* _Task_:
From the first line of the records below, transcribe each line exactly up to and including the one with "### Documentation"; pictures stay out.

★ ★ ★ ★

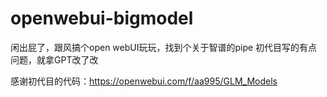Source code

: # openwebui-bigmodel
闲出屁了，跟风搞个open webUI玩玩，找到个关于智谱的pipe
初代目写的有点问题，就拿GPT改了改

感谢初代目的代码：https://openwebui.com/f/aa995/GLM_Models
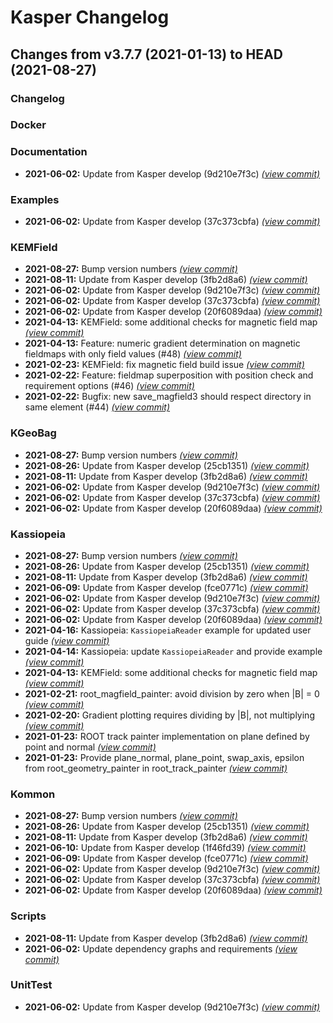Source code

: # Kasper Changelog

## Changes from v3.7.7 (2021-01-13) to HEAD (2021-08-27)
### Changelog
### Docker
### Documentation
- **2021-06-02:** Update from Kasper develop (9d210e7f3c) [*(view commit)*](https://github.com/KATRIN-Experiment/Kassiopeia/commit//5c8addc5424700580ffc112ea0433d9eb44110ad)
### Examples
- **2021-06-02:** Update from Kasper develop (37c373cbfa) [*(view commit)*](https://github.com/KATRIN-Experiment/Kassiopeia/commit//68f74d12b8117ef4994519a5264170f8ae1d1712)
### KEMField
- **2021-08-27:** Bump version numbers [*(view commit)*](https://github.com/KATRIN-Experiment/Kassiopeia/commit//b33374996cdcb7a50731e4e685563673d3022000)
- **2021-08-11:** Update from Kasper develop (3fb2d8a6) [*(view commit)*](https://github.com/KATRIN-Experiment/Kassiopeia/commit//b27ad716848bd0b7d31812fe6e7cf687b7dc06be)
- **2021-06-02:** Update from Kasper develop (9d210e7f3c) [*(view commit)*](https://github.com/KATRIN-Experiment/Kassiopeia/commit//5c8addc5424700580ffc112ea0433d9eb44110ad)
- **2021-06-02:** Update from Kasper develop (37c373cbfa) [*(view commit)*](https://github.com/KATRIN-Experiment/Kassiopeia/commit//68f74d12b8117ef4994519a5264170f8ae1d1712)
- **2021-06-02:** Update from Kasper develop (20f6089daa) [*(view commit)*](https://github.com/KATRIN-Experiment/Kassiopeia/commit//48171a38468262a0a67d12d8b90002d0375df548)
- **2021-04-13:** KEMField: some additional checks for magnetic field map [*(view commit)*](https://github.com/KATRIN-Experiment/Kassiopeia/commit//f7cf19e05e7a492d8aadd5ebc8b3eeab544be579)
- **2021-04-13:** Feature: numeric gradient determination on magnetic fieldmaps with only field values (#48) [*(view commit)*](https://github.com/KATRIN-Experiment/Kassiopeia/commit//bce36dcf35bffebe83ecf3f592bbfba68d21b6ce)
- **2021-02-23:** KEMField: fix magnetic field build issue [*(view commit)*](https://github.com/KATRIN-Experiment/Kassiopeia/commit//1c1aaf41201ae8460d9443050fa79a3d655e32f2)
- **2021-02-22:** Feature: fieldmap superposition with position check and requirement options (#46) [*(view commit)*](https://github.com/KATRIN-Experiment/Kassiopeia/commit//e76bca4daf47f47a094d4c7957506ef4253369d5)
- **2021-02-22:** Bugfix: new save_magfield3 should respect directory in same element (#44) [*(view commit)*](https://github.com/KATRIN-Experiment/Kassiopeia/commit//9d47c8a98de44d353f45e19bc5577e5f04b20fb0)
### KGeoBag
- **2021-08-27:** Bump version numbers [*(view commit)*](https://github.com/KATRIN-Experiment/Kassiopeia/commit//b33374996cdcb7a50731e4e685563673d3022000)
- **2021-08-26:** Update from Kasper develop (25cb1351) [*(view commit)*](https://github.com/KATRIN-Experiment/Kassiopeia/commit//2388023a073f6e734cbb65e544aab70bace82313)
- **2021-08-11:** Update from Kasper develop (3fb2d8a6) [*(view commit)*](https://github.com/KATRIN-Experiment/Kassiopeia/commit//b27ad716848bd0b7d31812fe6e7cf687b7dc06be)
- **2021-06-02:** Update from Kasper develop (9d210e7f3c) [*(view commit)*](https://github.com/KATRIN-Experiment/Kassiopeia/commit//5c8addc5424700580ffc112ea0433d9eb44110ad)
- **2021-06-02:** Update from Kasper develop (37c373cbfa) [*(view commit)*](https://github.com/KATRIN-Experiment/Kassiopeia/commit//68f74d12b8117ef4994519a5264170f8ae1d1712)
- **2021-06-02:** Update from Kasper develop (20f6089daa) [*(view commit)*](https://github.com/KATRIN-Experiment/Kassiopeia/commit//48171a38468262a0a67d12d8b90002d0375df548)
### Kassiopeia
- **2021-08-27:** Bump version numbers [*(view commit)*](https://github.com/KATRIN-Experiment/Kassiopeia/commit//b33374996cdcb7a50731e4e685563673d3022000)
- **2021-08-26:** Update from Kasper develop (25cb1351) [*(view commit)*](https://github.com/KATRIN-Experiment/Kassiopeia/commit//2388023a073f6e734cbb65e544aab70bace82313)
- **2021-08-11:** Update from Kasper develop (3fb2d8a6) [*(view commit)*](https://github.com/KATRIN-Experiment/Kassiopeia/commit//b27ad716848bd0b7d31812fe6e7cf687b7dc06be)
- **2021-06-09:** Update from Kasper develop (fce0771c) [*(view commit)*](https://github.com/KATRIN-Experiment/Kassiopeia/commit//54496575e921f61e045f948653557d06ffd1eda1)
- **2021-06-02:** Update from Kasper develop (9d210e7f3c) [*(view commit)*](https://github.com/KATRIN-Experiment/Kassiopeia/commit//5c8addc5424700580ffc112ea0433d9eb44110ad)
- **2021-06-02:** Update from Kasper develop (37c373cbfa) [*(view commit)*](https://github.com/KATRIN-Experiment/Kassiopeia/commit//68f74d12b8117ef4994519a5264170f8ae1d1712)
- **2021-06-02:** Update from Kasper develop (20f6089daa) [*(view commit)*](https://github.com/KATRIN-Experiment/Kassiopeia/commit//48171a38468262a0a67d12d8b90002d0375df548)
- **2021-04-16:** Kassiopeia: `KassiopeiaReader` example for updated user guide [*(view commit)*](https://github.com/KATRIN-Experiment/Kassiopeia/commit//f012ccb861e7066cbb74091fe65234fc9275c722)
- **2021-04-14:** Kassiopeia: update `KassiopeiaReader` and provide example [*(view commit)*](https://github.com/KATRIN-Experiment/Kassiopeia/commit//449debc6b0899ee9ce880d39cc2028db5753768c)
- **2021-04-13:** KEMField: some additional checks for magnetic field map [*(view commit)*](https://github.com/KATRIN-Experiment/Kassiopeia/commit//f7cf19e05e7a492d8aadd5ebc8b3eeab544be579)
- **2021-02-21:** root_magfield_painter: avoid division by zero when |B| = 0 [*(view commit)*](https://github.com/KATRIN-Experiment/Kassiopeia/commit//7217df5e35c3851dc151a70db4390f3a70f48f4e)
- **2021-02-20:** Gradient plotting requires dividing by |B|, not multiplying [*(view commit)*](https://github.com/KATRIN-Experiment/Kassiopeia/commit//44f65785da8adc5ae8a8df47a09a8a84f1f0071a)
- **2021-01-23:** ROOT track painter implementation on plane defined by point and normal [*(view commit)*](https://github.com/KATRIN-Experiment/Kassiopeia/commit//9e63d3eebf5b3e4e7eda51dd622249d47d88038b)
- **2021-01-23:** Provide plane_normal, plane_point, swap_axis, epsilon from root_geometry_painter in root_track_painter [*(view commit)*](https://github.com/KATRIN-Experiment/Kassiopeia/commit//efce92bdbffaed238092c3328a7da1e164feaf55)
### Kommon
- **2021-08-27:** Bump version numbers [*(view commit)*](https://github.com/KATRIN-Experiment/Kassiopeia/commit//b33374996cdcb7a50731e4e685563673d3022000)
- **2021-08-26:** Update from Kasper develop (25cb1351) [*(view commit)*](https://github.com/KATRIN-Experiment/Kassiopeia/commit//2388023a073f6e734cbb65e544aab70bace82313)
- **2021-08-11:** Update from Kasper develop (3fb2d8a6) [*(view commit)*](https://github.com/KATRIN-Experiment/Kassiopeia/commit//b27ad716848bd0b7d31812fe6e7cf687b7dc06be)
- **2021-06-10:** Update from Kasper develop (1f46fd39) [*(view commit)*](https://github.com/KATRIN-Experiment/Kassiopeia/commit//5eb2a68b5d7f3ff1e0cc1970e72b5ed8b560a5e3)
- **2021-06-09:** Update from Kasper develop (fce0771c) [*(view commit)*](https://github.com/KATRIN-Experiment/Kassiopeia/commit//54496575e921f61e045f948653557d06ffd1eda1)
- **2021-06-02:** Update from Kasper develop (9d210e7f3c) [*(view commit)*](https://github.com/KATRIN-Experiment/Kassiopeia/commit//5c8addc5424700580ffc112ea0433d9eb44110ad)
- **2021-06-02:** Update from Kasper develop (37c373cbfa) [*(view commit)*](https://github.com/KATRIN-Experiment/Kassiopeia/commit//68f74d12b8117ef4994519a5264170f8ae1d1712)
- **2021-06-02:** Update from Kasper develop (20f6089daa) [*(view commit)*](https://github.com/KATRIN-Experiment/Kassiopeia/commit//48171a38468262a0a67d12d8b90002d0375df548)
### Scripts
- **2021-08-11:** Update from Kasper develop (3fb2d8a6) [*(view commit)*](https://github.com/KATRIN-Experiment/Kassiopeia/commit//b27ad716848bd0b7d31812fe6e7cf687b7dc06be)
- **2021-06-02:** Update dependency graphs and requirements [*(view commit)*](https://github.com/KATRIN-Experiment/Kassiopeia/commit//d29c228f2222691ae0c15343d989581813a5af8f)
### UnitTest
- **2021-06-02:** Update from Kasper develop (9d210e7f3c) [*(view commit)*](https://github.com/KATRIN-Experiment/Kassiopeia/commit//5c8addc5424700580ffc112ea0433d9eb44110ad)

★ ★ ★ ★

* _Exercise output_:
Source code

: # openwebui-bigmodel
闲出屁了，跟风搞个open webUI玩玩，找到个关于智谱的pipe
初代目写的有点问题，就拿GPT改了改

感谢初代目的代码：https://openwebui.com/f/aa995/GLM_Models
Source code

: # Kasper Changelog

## Changes from v3.7.7 (2021-01-13) to HEAD (2021-08-27)
### Changelog
### Docker
### Documentation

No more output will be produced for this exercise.